▸ **Work instructions**: When you copy the records, keep every word exact and leave the pictures out.

▸ **Records for this exercise**:
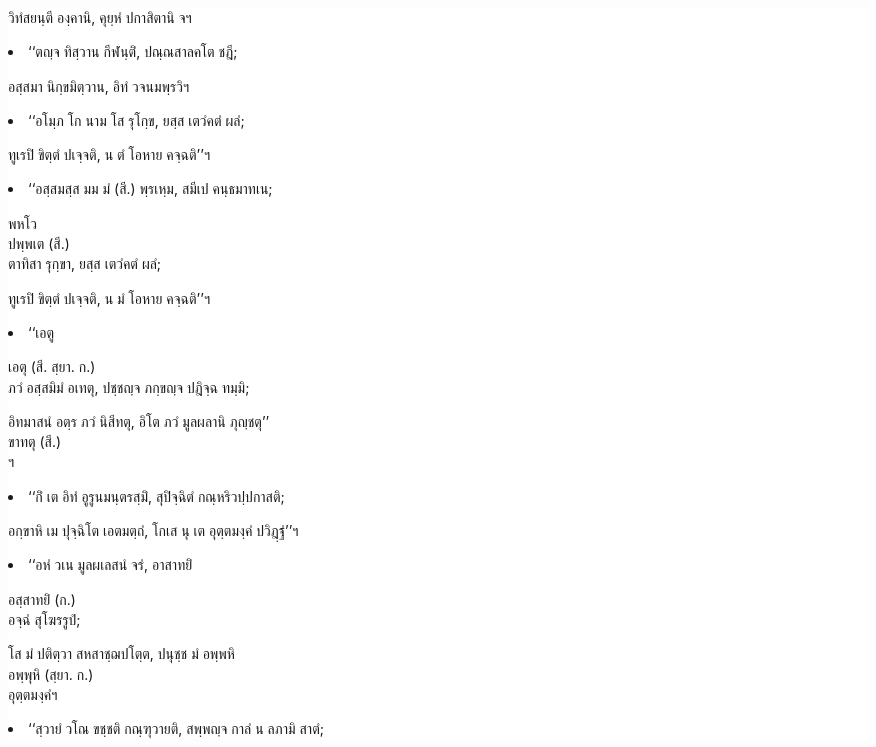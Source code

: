 วิทํสยนฺตี องฺคานิ, คุยฺหํ ปกาสิตานิ จฯ  
</li>
  
<li>
‘‘ตญฺจ ทิสฺวาน กีฬนฺติํ, ปณฺณสาลคโต ชฎี;  
  
อสฺสมา นิกฺขมิตฺวาน, อิทํ วจนมพฺรวิฯ  
</li>
  
<li>
‘‘อโมฺภ โก นาม โส รุโกฺข, ยสฺส เตวํคตํ ผลํ;  
  
ทูเรปิ ขิตฺตํ ปเจฺจติ, น ตํ โอหาย คจฺฉติ’’ฯ  
</li>
  
<li>
‘‘อสฺสมสฺส  
มม  
มํ (สี.)  
พฺรเหฺม, สมีเป คนฺธมาทเน;  
  
พหโว  
ปพฺพเต (สี.)  
ตาทิสา รุกฺขา, ยสฺส เตวํคตํ ผลํ;  
  
ทูเรปิ ขิตฺตํ ปเจฺจติ, น มํ โอหาย คจฺฉติ’’ฯ  
</li>
  
<li>
‘‘เอตู  
  
เอตุ (สี. สฺยา. ก.)  
ภวํ อสฺสมิมํ อเทตุ, ปชฺชญฺจ ภกฺขญฺจ ปฎิจฺฉ ทมฺมิ;  
  
อิทมาสนํ อตฺร ภวํ นิสีทตุ, อิโต ภวํ มูลผลานิ ภุญฺชตุ’’  
ขาทตุ (สี.)  
ฯ  
</li>
  
<li>
‘‘กิํ เต อิทํ อูรูนมนฺตรสฺมิํ, สุปิจฺฉิตํ กณฺหริวปฺปกาสติ;  
  
อกฺขาหิ เม ปุจฺฉิโต เอตมตฺถํ, โกเส นุ เต อุตฺตมงฺคํ ปวิฎฺฐํ’’ฯ  
</li>
  
<li>
‘‘อหํ วเน มูลผเลสนํ จรํ, อาสาทยิํ  
  
อสฺสาทยิํ (ก.)  
อจฺฉํ สุโฆรรูปํ;  
  
โส มํ ปติตฺวา สหสาชฺฌปโตฺต, ปนุชฺช มํ อพฺพหิ  
อพฺพุหิ (สฺยา. ก.)  
อุตฺตมงฺคํฯ  
</li>
  
<li>
‘‘สฺวายํ วโณ ขชฺชติ กณฺฑุวายติ, สพฺพญฺจ กาลํ น ลภามิ สาตํ;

▸ **Your solution**:
Source code

: วิทํสยนฺตี องฺคานิ, คุยฺหํ ปกาสิตานิ จฯ  
</li>
  
<li>
‘‘ตญฺจ ทิสฺวาน กีฬนฺติํ, ปณฺณสาลคโต ชฎี;  
  
อสฺสมา นิกฺขมิตฺวาน, อิทํ วจนมพฺรวิฯ  
</li>
  
<li>
‘‘อโมฺภ โก นาม โส รุโกฺข, ยสฺส เตวํคตํ ผลํ;  
  
ทูเรปิ ขิตฺตํ ปเจฺจติ, น ตํ โอหาย คจฺฉติ’’ฯ  
</li>
  
<li>
‘‘อสฺสมสฺส  
มม  
มํ (สี.)  
พฺรเหฺม, สมีเป คนฺธมาทเน;  
  
พหโว  
ปพฺพเต (สี.)  
ตาทิสา รุกฺขา, ยสฺส เตวํคตํ ผลํ;  
  
ทูเรปิ ขิตฺตํ ปเจฺจติ, น มํ โอหาย คจฺฉติ’’ฯ  
</li>
  
<li>
‘‘เอตู  
  
เอตุ (สี. สฺยา. ก.)  
ภวํ อสฺสมิมํ อเทตุ, ปชฺชญฺจ ภกฺขญฺจ ปฎิจฺฉ ทมฺมิ;  
  
อิทมาสนํ อตฺร ภวํ นิสีทตุ, อิโต ภวํ มูลผลานิ ภุญฺชตุ’’  
ขาทตุ (สี.)  
ฯ  
</li>
  
<li>
‘‘กิํ เต อิทํ อูรูนมนฺตรสฺมิํ, สุปิจฺฉิตํ กณฺหริวปฺปกาสติ;  
  
อกฺขาหิ เม ปุจฺฉิโต เอตมตฺถํ, โกเส นุ เต อุตฺตมงฺคํ ปวิฎฺฐํ’’ฯ  
</li>
  
<li>
‘‘อหํ วเน มูลผเลสนํ จรํ, อาสาทยิํ  
  
อสฺสาทยิํ (ก.)  
อจฺฉํ สุโฆรรูปํ;  
  
โส มํ ปติตฺวา สหสาชฺฌปโตฺต, ปนุชฺช มํ อพฺพหิ  
อพฺพุหิ (สฺยา. ก.)  
อุตฺตมงฺคํฯ  
</li>
  
<li>
‘‘สฺวายํ วโณ ขชฺชติ กณฺฑุวายติ, สพฺพญฺจ กาลํ น ลภามิ สาตํ;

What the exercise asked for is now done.